Composer Jefferson Friedman, who attended Juilliard from 1998 to 2001 and then taught at the school for several years, left a comment on one of Snider’s recent Facebook posts in which he recalled being “really scared of [Beaser].”

“Did I know what Beaser was doing back then?” Friedman wrote. “Yes, everyone did. Would I have liked to have spoken? Looking back, of course, yes. But Beaser was the ultimate keeper at the time. … His whole deal was to create a fiefdom where he has as much power imbalance as possible.

On Sunday, several high-profile names from the fields of classical and new music had signed the open letter, including Missy Mazzoli, Gabriela Lena Frank, Vijay Iyer, Tyondai Braxton, Andrew Norman, Claire Chase and Nico Muhly.

Snider was met with particular trepidation from men in the music community, reluctant to sign for fear of reprisal. Although sympathetic, the dissonance was not lost.

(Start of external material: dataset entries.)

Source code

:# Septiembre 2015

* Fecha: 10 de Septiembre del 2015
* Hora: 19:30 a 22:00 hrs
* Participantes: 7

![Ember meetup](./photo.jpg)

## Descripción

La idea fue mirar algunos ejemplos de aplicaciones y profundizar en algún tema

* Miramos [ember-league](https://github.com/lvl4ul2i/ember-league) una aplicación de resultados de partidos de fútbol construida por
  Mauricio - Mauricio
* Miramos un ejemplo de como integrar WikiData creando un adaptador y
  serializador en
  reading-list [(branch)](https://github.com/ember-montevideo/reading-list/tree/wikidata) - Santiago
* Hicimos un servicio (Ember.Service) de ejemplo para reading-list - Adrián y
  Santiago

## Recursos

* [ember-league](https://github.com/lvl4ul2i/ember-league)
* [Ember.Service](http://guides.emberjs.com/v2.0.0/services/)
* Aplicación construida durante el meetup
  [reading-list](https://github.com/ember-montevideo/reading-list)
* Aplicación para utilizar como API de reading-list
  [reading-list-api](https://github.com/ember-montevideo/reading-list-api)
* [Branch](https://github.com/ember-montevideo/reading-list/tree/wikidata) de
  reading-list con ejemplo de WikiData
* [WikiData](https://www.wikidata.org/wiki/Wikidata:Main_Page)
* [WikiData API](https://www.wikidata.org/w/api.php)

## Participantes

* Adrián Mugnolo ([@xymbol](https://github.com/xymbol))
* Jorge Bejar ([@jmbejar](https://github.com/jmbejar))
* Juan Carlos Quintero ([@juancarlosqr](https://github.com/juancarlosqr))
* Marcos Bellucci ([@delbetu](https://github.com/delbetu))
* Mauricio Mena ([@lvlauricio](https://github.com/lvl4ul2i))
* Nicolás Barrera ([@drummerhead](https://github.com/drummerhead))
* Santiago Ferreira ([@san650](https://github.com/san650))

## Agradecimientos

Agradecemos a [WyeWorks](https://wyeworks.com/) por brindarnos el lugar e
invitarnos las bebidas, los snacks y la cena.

“What I kindly tried to tell them is that it’s the same kind of fear that women have always had,” Snider says. “We are so often harassed, mistreated or abused, and there is no one to talk to about it. Moreover, we must then try to ensure that these aggressors continue to like us enough to write letters of recommendation or recommend us for awards. It is an impossible situation for women to defend themselves.

At the 3 p.m. signing deadline on Friday, Snider says 90% of the men who were on the fence showed up last minute with signatures.

“I think they’ve started to see there’s more safety in numbers.”

Snider and the as-yet-unknown coalition of composers are planning their first in-person strategy meeting in January to discuss new actions to directly address “intersectional” abuse and harassment in the songwriting community and classical music at large – where Systemic inequalities and imbalances have roots that go back centuries.

“The positive thing to say about all of this,” says Snider, “is that this is one of the very first times—perhaps the first time in the history of our composition community—that men, women and people of all genders gathered to stand up and protect another. This is such an important opportunity in our field, and I think it speaks volumes about the possibility of growth and change.